_GOAL OF THE EXERCISE_
Would you give the entries again word for word, with no pictures in the copy?

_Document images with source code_
****************

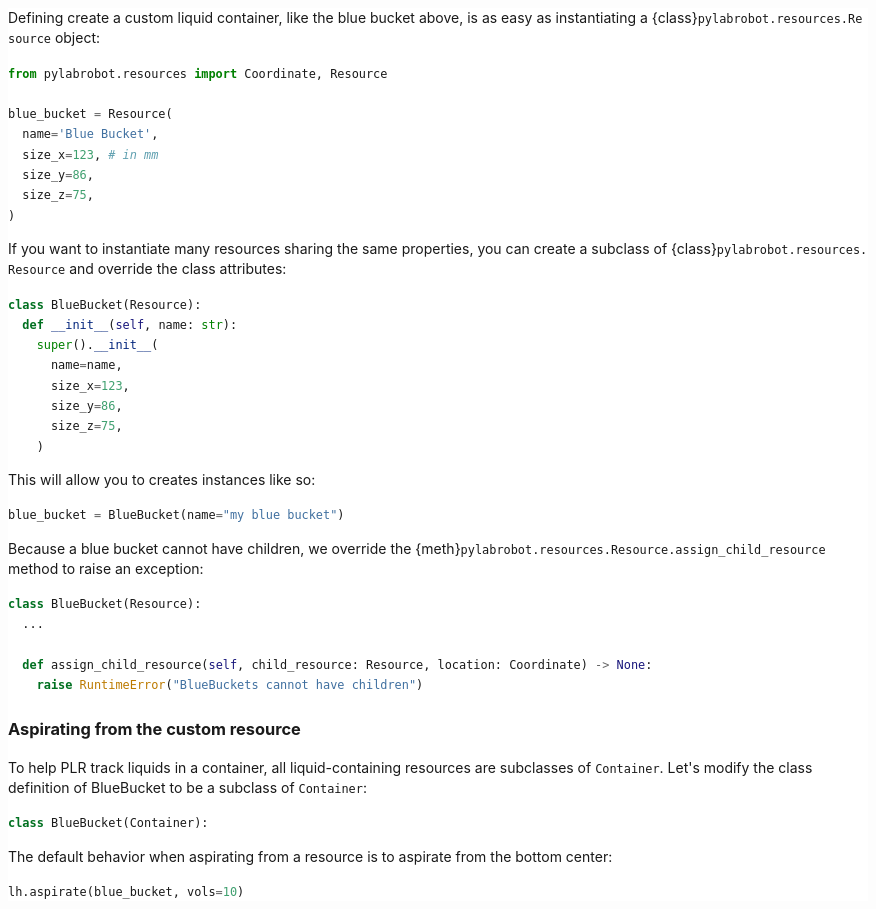 Defining create a custom liquid container, like the blue bucket above, is as easy as instantiating a {class}`pylabrobot.resources.Resource` object:

```python
from pylabrobot.resources import Coordinate, Resource

blue_bucket = Resource(
  name='Blue Bucket',
  size_x=123, # in mm
  size_y=86,
  size_z=75,
)
```

If you want to instantiate many resources sharing the same properties, you can create a subclass of {class}`pylabrobot.resources.Resource` and override the class attributes:

```python
class BlueBucket(Resource):
  def __init__(self, name: str):
    super().__init__(
      name=name,
      size_x=123,
      size_y=86,
      size_z=75,
    )
```

This will allow you to creates instances like so:

```python
blue_bucket = BlueBucket(name="my blue bucket")
```

Because a blue bucket cannot have children, we override the {meth}`pylabrobot.resources.Resource.assign_child_resource` method to raise an exception:

```python
class BlueBucket(Resource):
  ...

  def assign_child_resource(self, child_resource: Resource, location: Coordinate) -> None:
    raise RuntimeError("BlueBuckets cannot have children")
```

### Aspirating from the custom resource

To help PLR track liquids in a container, all liquid-containing resources are subclasses of `Container`. Let's modify the class definition of BlueBucket to be a subclass of `Container`:

```python
class BlueBucket(Container):
```

The default behavior when aspirating from a resource is to aspirate from the bottom center:

```python
lh.aspirate(blue_bucket, vols=10)
```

****************

_EXERCISE RESPONSE_
 Defining create a custom liquid container, like the blue bucket above, is as easy as instantiating a {class}`pylabrobot.resources.Resource` object:

```python
from pylabrobot.resources import Coordinate, Resource

blue_bucket = Resource(
  name='Blue Bucket',
  size_x=123, # in mm
  size_y=86,
  size_z=75,
)
```

If you want to instantiate many resources sharing the same properties, you can create a subclass of {class}`pylabrobot.resources.Resource` and override the class attributes:

```python
class BlueBucket(Resource):
  def __init__(self, name: str):
    super().__init__(
      name=name,
      size_x=123,
      size_y=86,
      size_z=75,
    )
```

This will allow you to creates instances like so:

```python
blue_bucket = BlueBucket(name="my blue bucket")
```

Because a blue bucket cannot have children, we override the {meth}`pylabrobot.resources.Resource.assign_child_resource` method to raise an exception:

```python
class BlueBucket(Resource):
  ...

  def assign_child_resource(self, child_resource: Resource, location: Coordinate) -> None:
    raise RuntimeError("BlueBuckets cannot have children")
```

### Aspirating from the custom resource

To help PLR track liquids in a container, all liquid-containing resources are subclasses of `Container`. Let's modify the class definition of BlueBucket to be a subclass of `Container`:

```python
class BlueBucket(Container):
```

The default behavior when aspirating from a resource is to aspirate from the bottom center:

```python
lh.aspirate(blue_bucket, vols=10)
```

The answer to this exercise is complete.